___ Given records
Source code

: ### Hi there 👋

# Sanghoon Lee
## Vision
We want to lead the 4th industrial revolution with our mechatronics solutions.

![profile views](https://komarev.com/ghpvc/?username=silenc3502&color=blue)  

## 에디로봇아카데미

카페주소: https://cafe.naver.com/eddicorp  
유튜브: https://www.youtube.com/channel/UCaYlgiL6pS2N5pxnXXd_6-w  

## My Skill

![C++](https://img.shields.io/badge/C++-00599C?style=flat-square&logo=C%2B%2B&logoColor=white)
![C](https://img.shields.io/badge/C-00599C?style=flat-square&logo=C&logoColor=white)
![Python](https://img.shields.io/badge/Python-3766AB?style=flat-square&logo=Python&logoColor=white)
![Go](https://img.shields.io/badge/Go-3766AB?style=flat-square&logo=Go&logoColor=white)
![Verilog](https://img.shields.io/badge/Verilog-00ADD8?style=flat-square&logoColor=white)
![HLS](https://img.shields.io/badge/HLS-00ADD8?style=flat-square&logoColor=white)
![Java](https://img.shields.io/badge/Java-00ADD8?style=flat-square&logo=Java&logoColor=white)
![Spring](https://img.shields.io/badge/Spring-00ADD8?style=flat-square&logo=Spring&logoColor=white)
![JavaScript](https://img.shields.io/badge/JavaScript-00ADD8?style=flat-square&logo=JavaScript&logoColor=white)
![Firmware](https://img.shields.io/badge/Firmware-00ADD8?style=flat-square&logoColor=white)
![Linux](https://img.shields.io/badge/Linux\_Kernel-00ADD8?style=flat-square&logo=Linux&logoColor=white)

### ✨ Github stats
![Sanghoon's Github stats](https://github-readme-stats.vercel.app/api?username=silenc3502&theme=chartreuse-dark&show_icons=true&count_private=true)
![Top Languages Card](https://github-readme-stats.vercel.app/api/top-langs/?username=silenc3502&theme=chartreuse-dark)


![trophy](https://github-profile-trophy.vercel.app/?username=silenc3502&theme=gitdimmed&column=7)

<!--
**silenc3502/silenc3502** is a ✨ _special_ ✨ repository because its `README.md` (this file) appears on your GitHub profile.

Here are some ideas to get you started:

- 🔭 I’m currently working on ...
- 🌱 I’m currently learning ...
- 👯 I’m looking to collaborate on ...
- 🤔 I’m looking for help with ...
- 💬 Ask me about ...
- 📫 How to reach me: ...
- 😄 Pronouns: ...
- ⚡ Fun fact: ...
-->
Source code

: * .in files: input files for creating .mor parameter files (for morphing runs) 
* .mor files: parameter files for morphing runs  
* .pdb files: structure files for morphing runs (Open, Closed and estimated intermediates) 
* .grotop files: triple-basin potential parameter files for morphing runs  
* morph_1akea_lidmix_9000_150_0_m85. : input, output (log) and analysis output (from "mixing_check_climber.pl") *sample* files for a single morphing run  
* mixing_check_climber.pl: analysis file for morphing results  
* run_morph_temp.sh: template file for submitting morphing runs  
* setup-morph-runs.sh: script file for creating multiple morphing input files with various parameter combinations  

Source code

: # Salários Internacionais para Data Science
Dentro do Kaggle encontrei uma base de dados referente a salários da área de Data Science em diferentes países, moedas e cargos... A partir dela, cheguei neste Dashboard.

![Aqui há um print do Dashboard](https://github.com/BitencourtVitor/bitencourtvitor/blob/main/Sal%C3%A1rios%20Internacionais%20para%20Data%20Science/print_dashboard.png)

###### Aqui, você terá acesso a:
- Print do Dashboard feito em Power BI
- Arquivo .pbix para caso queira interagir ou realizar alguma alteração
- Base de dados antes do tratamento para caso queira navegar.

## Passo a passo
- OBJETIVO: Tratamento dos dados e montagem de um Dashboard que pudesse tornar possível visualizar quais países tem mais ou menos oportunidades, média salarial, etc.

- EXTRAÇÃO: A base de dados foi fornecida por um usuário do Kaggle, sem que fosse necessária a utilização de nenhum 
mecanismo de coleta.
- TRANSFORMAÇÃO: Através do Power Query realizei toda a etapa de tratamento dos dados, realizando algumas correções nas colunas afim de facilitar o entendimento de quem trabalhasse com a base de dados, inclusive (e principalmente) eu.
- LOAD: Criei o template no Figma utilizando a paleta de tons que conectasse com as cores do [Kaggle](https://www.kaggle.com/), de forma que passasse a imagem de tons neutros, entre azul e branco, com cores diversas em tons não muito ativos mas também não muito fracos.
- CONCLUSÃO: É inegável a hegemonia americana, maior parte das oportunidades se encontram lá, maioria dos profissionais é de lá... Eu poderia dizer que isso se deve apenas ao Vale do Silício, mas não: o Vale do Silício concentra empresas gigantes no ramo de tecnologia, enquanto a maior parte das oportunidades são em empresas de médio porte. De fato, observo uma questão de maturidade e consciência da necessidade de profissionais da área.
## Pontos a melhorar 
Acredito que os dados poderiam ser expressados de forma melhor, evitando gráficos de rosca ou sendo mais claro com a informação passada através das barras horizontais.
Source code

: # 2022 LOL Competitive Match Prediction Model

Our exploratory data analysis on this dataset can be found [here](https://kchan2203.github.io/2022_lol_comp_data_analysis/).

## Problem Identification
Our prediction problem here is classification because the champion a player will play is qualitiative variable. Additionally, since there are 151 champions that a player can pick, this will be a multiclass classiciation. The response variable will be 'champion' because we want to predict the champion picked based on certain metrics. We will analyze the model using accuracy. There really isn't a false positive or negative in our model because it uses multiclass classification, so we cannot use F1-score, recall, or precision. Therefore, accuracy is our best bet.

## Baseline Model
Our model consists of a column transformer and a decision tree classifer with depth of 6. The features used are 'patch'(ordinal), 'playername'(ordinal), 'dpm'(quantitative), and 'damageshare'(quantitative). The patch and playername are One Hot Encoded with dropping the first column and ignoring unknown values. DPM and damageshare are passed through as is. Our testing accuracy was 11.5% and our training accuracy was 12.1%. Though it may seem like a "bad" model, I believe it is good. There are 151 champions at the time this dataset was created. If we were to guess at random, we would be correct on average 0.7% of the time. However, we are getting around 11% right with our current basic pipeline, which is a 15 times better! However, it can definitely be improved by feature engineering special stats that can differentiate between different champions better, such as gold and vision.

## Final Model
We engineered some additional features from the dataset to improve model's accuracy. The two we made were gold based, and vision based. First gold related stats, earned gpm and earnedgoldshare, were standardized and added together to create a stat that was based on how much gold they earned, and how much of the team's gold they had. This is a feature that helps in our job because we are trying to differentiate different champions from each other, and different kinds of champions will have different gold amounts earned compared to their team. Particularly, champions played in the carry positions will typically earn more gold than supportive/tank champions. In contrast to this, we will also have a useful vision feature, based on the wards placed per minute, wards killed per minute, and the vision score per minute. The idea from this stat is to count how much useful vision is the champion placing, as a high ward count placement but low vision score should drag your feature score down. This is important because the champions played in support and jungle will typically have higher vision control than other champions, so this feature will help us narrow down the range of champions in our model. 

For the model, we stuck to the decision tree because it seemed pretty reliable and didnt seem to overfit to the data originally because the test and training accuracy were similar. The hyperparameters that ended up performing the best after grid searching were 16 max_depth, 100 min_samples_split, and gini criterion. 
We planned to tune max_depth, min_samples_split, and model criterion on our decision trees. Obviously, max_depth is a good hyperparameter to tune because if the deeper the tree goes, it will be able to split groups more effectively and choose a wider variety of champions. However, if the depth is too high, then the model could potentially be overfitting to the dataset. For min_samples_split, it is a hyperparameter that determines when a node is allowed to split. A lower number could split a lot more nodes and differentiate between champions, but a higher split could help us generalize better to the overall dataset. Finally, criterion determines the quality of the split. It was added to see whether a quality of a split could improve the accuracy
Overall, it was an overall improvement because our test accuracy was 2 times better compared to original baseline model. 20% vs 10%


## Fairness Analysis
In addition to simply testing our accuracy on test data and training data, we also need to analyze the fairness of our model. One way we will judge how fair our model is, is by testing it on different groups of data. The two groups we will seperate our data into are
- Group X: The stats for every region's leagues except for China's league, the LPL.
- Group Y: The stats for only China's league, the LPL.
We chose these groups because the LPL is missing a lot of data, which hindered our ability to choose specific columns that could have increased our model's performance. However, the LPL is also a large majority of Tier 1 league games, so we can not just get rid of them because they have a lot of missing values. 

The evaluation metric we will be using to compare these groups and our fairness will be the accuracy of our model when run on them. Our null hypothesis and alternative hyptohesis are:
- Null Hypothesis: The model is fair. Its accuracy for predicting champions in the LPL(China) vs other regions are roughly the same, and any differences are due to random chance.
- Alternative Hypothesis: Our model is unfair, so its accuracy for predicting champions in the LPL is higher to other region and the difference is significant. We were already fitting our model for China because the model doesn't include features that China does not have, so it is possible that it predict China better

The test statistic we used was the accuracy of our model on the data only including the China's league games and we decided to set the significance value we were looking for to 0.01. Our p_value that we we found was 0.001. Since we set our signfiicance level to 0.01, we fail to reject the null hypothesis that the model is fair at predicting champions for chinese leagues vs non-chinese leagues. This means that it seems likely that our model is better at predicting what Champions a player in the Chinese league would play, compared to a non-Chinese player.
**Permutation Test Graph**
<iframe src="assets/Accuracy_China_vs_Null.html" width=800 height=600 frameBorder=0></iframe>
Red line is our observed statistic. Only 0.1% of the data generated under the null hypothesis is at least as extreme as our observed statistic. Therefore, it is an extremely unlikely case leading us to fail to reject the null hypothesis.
______
Exercise requirements:
Pull each line containing "Aqui" from the records.

Answer to this exercise:
![Aqui há um print do Dashboard](https://github.com/BitencourtVitor/bitencourtvitor/blob/main/Sal%C3%A1rios%20Internacionais%20para%20Data%20Science/print_dashboard.png)
###### Aqui, você terá acesso a:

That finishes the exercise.